Organizational Form and Insurance Company Performance: Stocks Versus Mutuals
Florida State University - College of Business; Florida State University - College of Law; California State University, Northridge - Department of Finance, Real Estate, & Insurance
William M. Gentry
Williams College - Department of Economics
W. Kip Viscusi
Vanderbilt University - Law School; National Bureau of Economic Research (NBER); Vanderbilt University - Department of Economics; Vanderbilt University - Owen Graduate School of Management; Vanderbilt University - Strategy and Business Economics
Richard J. Zeckhauser
Harvard University - Harvard Kennedy School (HKS); National Bureau of Economic Research (NBER)

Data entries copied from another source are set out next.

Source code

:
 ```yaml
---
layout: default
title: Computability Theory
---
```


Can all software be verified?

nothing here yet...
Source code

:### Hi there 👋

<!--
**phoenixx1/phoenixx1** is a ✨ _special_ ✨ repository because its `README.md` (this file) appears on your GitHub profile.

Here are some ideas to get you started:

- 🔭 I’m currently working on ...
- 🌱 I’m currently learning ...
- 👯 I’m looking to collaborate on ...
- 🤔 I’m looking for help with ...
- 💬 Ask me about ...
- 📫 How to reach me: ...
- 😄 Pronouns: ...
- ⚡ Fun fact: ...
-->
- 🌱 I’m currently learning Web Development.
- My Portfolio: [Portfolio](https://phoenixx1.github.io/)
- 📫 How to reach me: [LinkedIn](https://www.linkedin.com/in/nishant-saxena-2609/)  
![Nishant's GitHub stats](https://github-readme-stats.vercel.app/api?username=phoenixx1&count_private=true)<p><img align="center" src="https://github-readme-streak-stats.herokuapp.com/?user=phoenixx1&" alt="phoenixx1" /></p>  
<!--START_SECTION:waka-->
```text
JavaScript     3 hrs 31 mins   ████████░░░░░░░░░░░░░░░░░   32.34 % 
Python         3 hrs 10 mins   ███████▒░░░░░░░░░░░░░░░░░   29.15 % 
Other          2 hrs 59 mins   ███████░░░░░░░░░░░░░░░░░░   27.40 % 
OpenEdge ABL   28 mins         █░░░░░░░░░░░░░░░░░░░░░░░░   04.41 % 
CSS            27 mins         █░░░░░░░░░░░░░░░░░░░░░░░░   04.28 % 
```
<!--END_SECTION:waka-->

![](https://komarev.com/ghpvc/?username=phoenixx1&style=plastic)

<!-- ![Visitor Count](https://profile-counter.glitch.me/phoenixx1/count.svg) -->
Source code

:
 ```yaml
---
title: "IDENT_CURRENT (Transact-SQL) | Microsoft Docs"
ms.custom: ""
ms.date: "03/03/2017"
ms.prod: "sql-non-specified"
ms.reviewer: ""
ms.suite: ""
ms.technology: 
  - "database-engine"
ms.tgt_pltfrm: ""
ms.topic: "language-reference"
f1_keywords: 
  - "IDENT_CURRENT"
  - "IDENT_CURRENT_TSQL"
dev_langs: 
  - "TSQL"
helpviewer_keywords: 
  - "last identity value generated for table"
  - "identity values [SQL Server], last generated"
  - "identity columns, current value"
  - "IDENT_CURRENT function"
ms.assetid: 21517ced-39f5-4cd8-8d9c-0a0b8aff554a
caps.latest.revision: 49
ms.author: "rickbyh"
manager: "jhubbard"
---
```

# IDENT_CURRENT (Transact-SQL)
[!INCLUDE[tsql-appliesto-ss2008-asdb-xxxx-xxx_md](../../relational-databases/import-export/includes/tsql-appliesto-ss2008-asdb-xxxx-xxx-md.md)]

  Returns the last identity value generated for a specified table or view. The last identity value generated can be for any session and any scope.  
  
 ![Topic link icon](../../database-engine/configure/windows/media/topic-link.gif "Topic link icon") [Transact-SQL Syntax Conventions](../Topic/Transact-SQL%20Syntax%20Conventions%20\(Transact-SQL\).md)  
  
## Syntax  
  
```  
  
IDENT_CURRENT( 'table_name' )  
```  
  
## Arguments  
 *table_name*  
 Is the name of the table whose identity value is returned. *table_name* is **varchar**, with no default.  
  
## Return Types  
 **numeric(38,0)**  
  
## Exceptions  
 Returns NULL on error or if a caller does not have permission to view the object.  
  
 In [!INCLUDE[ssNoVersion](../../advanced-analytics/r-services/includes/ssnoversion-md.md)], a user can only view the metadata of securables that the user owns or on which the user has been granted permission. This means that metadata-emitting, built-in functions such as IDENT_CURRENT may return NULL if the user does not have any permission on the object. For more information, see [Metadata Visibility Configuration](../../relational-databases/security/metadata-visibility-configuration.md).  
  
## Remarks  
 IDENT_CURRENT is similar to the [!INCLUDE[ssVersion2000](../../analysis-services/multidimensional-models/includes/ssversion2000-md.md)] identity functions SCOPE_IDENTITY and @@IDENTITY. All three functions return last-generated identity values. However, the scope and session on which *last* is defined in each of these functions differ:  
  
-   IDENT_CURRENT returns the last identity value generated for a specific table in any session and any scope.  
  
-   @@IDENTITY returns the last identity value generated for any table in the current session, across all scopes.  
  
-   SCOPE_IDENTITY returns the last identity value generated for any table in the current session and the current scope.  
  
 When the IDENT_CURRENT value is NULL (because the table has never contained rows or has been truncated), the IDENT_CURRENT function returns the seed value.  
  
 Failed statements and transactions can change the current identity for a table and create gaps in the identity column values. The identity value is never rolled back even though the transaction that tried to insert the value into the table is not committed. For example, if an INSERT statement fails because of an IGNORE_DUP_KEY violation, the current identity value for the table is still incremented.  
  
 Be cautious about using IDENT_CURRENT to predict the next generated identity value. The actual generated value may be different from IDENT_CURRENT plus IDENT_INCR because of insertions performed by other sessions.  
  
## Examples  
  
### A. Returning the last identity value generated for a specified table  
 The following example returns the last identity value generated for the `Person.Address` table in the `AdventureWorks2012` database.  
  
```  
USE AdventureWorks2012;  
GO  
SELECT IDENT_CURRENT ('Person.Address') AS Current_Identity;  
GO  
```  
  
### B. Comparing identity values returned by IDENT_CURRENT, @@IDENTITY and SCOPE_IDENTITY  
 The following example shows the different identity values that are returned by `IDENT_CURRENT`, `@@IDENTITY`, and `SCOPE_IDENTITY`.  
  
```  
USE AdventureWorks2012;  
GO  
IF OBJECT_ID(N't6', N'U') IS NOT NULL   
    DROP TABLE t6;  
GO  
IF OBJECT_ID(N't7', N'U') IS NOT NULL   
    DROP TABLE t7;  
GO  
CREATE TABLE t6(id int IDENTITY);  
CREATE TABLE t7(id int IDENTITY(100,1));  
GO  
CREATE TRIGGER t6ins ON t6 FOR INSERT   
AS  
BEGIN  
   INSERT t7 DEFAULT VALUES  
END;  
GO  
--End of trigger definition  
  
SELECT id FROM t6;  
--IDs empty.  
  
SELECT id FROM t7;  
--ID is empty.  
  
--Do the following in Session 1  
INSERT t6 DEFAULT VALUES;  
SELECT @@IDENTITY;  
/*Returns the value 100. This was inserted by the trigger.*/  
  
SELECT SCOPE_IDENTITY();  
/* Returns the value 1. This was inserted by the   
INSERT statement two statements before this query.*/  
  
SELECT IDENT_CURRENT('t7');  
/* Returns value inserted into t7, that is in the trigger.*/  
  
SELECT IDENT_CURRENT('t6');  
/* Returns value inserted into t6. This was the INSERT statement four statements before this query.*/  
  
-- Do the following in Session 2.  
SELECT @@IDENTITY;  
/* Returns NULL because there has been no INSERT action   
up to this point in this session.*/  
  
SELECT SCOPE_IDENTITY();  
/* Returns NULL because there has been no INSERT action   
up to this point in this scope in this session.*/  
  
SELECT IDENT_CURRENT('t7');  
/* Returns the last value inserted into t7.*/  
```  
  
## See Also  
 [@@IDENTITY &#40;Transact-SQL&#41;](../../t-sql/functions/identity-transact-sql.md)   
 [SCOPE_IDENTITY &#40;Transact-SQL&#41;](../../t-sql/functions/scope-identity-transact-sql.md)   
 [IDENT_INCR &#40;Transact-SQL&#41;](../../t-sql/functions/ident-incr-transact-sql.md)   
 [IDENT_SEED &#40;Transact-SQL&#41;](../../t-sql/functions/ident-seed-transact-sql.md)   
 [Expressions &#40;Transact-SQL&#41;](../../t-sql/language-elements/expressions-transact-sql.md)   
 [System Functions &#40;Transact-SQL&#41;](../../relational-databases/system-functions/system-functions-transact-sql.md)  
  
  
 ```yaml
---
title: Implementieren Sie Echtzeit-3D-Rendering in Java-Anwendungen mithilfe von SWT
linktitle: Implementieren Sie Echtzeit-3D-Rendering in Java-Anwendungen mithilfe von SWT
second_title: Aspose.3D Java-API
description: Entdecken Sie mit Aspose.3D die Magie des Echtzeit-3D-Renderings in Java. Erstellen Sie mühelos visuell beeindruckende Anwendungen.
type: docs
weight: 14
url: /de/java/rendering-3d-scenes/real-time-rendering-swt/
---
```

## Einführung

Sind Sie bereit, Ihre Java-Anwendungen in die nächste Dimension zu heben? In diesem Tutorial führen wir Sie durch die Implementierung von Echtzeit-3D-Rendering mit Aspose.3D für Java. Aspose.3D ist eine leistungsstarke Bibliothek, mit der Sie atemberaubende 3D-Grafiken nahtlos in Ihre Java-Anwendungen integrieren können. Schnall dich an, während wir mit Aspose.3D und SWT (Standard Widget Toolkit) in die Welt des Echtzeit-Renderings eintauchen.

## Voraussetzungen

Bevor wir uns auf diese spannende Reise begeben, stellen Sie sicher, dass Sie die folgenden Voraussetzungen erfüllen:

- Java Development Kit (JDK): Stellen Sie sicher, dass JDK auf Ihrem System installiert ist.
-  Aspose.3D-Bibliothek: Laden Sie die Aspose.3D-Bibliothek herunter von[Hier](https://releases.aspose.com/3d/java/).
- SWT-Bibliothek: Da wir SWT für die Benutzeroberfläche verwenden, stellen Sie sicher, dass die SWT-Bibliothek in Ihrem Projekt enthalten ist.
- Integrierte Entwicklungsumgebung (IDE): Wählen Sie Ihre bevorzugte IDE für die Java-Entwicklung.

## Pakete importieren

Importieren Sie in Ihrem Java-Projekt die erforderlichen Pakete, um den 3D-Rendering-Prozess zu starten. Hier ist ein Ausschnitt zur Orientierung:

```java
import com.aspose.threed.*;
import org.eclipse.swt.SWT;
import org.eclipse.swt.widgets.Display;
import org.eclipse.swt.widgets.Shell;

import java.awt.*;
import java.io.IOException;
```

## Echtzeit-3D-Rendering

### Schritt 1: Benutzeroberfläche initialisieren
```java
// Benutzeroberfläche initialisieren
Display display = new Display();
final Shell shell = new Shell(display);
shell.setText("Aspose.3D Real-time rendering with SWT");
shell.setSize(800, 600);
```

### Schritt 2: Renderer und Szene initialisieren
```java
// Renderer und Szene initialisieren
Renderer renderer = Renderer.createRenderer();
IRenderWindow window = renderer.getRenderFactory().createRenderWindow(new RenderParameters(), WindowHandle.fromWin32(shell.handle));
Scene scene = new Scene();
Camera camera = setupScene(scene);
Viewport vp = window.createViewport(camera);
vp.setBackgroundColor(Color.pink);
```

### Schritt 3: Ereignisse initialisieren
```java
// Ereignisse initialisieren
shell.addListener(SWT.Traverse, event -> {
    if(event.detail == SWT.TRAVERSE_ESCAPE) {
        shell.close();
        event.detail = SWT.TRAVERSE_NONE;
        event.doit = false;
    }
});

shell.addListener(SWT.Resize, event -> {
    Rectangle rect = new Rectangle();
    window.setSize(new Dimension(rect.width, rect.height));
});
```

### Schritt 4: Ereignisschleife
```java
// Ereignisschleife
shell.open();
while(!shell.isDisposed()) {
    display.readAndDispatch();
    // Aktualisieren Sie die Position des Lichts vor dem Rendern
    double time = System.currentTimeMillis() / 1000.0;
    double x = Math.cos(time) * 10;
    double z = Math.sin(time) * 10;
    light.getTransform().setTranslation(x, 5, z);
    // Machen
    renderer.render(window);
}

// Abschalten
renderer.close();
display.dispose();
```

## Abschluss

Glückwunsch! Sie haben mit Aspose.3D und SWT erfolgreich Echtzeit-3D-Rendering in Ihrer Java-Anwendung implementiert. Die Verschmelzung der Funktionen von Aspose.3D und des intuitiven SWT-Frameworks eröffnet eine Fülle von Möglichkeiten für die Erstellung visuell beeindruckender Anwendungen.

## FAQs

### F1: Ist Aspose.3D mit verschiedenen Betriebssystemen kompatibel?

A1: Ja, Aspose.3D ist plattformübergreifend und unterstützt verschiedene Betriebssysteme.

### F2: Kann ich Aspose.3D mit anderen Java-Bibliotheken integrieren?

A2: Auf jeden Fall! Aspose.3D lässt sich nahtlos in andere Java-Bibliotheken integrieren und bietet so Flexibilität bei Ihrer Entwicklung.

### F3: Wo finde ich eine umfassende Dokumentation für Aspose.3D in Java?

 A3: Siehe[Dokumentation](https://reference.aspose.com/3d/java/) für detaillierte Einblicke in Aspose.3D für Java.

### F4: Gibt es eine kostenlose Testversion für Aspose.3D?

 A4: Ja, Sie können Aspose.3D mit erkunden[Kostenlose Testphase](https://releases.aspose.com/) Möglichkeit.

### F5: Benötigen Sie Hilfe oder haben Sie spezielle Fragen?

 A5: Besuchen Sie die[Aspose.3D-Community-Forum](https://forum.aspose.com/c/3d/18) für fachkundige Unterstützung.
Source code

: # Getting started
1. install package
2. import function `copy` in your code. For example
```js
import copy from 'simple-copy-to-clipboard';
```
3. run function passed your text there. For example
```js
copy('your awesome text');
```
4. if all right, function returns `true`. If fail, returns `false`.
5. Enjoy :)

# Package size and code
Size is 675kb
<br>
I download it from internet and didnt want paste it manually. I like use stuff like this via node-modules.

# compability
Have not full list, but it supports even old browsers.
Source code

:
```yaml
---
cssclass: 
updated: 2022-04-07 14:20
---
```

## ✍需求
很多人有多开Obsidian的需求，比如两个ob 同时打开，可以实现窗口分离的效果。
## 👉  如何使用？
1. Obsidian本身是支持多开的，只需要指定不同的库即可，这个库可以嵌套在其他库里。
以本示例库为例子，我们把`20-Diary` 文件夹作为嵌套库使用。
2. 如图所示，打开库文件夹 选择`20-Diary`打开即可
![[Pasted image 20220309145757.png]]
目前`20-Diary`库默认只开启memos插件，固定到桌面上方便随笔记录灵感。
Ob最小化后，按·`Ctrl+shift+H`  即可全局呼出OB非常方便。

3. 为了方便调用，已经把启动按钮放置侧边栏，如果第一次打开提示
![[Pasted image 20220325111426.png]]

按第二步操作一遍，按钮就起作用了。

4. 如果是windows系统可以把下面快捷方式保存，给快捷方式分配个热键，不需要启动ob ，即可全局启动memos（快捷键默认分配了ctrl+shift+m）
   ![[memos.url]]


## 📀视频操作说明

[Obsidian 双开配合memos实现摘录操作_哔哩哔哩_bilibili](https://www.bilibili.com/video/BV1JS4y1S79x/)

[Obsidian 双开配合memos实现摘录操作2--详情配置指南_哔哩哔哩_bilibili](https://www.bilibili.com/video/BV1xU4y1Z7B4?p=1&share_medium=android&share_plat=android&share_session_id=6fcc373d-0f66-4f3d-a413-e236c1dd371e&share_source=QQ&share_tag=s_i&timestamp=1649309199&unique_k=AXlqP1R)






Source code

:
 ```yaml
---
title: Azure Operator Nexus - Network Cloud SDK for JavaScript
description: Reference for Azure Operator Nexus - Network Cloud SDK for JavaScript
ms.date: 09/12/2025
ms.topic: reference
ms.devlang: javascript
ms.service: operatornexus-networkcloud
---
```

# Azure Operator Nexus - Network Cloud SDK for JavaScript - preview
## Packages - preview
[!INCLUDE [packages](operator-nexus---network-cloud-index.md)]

NBER Working Paper No. w5246
One unusual feature of the U.S. property-casualty insurance industry is the coexistence of stock and mutual companies. This paper explores the performance of these forms in the industry through a dynamic assessment of how mutual and stock insurance companies respond to differences in their underwriting environment. Agency theories suggest that the stock company may be more 'opportunistic' and less obligated to their insureds than mutuals. This article assesses the responses by stock and mutual firms to changes in the underwriting environment from 1984 to 1991, using measures of individual firms' performance, by state and by line, in eight different lines of insurance. Stock companies are more likely than mutuals to reduce their business in unprofitable situations, and have higher losses than mutuals for a given amount of premiums.